Literaturrecherche

BUCHREZENSIONEN:

Martha Gellhorn – Reisen mit mir und einem anderen (2011)

Martha Gellhorn, eine US-amerikanische Journalistin und Schriftstellerin, schrieb in den 1950er Jahren einige Kriegsreportagen, für die sie in der ganzen Welt unterwegs war.
Als ich ihr Buch “Reisen mit mir und einem anderen” gelesen habe, fand ich es zunächst bemerkenswert, dass sie die Reportagen viele Jahre nach den tatsächlichen Reisen verfasst hat. Sie sagt selber, dass sie nach etlichen Auslandsaufenthalten vieles schnell wieder vergessen hat, stattdessen benutzt sie ihre zahlreichen Aufzeichnungen und Briefe an ihre Mutter von damals. Und trotzdem schafft sie es, dem*der Leser*in das Gefühl zu geben, unmittelbar dabei zu sein. In den zahlreichen Gefahrensituationen und ihrem Kennenlernen der verschiedenen Kulturen.

Martha Gellhorn schreibt sehr persönlich über ihre Reisen und schafft es auch nach Jahren noch, ihre Eindrücke und Gefühle rüberzubringen. Ich glaube, dass sie das auch durch ihre informelle Art des Schreibens schafft, mit der sie nahbar wirkt.

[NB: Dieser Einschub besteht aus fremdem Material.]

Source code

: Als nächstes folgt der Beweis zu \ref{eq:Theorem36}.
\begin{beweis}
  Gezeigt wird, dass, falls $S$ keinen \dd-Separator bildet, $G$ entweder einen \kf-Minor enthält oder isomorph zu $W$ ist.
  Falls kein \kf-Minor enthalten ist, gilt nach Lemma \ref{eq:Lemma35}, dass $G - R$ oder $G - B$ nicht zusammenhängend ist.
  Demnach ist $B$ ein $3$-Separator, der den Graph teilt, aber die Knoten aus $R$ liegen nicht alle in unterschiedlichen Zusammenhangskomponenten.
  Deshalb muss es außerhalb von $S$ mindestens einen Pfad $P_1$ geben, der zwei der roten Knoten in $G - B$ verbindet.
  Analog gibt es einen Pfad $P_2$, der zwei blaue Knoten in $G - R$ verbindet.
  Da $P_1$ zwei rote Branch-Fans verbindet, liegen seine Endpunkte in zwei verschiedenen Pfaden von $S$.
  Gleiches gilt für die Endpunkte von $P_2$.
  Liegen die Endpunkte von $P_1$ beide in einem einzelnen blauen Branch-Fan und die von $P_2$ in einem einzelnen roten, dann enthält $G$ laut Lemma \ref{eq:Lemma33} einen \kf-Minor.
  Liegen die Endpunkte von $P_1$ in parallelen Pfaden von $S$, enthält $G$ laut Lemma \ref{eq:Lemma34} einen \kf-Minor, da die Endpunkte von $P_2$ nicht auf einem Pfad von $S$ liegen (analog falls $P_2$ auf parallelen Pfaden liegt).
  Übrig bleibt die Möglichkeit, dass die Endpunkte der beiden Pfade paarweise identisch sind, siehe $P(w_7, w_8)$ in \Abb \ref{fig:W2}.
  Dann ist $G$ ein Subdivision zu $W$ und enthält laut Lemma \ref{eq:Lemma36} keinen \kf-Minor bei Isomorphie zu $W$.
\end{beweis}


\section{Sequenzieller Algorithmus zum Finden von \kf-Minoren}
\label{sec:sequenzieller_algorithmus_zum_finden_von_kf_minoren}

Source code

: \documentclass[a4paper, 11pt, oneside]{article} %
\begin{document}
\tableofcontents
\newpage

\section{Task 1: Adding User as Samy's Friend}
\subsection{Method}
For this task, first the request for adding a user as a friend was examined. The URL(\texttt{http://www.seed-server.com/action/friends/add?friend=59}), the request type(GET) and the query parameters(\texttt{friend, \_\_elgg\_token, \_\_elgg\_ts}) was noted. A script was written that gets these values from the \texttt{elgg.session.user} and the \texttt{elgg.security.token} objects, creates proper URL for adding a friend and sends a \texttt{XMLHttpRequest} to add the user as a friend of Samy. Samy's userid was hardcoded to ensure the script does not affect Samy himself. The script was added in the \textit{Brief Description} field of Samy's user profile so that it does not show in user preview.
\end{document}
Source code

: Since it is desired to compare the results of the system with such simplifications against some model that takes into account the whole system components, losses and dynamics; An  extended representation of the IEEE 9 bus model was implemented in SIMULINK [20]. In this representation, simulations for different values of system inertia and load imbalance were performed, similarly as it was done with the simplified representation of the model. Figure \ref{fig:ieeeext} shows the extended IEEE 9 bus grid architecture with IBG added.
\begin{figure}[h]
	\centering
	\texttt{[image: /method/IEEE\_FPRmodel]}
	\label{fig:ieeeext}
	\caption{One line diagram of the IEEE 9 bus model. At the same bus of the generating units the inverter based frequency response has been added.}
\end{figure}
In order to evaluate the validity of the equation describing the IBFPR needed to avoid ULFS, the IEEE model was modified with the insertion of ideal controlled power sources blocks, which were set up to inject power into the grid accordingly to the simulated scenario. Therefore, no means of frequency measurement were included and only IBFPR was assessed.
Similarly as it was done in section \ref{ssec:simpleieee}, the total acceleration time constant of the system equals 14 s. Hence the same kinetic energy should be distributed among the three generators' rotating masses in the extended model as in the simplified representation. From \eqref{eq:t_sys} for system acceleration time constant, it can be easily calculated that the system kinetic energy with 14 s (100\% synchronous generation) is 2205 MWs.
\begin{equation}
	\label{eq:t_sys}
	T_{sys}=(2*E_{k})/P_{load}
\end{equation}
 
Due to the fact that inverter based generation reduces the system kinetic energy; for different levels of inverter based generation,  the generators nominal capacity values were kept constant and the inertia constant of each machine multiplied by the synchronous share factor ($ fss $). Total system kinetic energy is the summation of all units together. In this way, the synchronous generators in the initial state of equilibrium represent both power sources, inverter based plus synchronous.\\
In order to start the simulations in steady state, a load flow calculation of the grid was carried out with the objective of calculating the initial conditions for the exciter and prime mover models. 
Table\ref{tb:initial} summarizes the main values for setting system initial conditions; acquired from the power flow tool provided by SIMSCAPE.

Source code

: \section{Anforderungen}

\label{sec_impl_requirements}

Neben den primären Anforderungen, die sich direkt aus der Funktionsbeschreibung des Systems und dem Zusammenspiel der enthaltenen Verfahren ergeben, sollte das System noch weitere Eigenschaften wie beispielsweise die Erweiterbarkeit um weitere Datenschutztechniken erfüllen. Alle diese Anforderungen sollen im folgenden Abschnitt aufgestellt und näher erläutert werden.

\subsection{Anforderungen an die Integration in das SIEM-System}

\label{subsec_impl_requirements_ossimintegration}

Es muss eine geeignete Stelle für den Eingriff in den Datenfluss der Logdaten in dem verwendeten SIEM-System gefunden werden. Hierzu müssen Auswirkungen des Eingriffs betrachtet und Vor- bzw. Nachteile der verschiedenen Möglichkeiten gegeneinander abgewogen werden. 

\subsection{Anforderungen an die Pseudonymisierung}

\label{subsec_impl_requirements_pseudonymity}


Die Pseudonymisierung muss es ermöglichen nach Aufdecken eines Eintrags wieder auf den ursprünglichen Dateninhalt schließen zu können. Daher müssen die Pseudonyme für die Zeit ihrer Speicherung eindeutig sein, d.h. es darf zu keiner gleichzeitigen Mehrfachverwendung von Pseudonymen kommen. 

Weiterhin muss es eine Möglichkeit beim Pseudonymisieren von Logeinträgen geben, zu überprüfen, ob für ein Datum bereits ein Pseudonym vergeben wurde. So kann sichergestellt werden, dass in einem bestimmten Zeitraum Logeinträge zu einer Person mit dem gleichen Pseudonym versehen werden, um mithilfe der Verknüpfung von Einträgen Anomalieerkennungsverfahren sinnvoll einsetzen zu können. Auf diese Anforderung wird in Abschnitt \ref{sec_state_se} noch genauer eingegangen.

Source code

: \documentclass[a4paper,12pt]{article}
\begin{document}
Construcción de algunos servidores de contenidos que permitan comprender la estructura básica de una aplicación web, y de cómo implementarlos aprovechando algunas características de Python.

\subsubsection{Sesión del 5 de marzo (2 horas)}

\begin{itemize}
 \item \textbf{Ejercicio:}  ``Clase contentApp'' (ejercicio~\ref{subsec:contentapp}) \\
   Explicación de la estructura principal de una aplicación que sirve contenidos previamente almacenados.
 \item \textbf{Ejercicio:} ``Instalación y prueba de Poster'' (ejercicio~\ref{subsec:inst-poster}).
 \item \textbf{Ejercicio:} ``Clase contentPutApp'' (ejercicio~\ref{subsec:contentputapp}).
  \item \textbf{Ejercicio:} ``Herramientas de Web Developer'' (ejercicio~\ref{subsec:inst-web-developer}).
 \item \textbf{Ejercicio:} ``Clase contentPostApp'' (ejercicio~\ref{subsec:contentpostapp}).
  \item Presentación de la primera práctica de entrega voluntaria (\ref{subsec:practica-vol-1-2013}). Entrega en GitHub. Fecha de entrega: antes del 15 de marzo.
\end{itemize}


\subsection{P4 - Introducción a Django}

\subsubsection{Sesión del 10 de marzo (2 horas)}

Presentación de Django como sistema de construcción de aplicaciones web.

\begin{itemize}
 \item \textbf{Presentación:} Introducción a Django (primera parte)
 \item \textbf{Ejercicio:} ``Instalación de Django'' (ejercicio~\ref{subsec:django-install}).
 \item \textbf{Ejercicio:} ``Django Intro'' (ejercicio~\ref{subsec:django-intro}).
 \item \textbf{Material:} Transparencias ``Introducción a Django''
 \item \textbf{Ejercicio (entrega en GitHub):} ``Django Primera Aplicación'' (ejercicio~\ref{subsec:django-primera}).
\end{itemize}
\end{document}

Sie beschreibt ihren Tagesablauf, ihre Fortbewegungsmittel, ihre Aufenthalte, die Stimmungen von ihr und ihrem Begleiter und insgesamt hauptsächlich darüber, wie es ihr in der Fremde ergangen ist.

Egon Erwin Kisch – Der rasende Reporter (2001, Erstausgabe 1925)

Von Kisch habe ich “Unter den Obdachlosen in Whitechapel” in “Der rasende Reporter” gelesen. Er wählt einen ganz besonderen Ansatz um in eine andere “Welt” einzutauchen: Er verbringt eine Nacht in einer Obdachlosenunterkunft in London – um nicht erkannt zu werden, hat er sich dementsprechend gekleidet und wird zu einem Beobachter der Situation. Er schreibt auch über die Umstände und den Ablauf vor Ort, aber beschreibt vor allem das, was er von den anderen sieht. Es geht ihm meiner Meinung nach weniger darum, von sich zu erzählen, sondern mehr darum die Eindrücke, die er in der Unterkunft gewinnt, mit dem*der Leser*in zu teilen, die sonst wohl nie so eine Perspektive bekommen würden.

Er nutzt Metaphern und Vergleiche, um der Leserschaft die Abgründe dieses Ortes verständlich zu machen und beschreibt seine Umgebung sehr genau. Er ist Reporter und schafft es doch nur in die Position des Beobachters, weil er sich seiner Umgebung anpasst und sich tarnt.

Mir ist eine Stelle besonders aufgefallen:
“Der Reporter hat keine Tendenz, er hat nichts zu rechtfertigen und hat keinen Standpunkt. Er hat unbefangen Zeuge zu sein und unbefangen Zeugenschaft zu liefern, so verläßlich, wie sich eine Aussage geben lässt – jedenfalls ist sie (für die Klarstellung) wichtiger, als die geniale Rede des Staatsanwalts oder des Verteidigers. Selbst der schlechte Reporter – der, der übertreibt oder unverläßlich ist – leistet werkstätige Arbeit; denn er ist von den Tatsachen abhängig, er hat sich Kenntnis von ihnen zu verschaffen, durch Augenschein, durch ein Gespräch, durch eine Beobachtung, eine Auskunft. Der gute [Reporter] braucht Erlebnisfähigkeit zu seinem Gewerbe, das er liebt. Er würde auch erleben, wenn er nicht darüber berichten müßte. Aber er würde nicht schreiben, ohne zu erleben. Er ist kein Künstler, er ist kein Politiker, er ist kein Gelehrter […].” (S. 7) 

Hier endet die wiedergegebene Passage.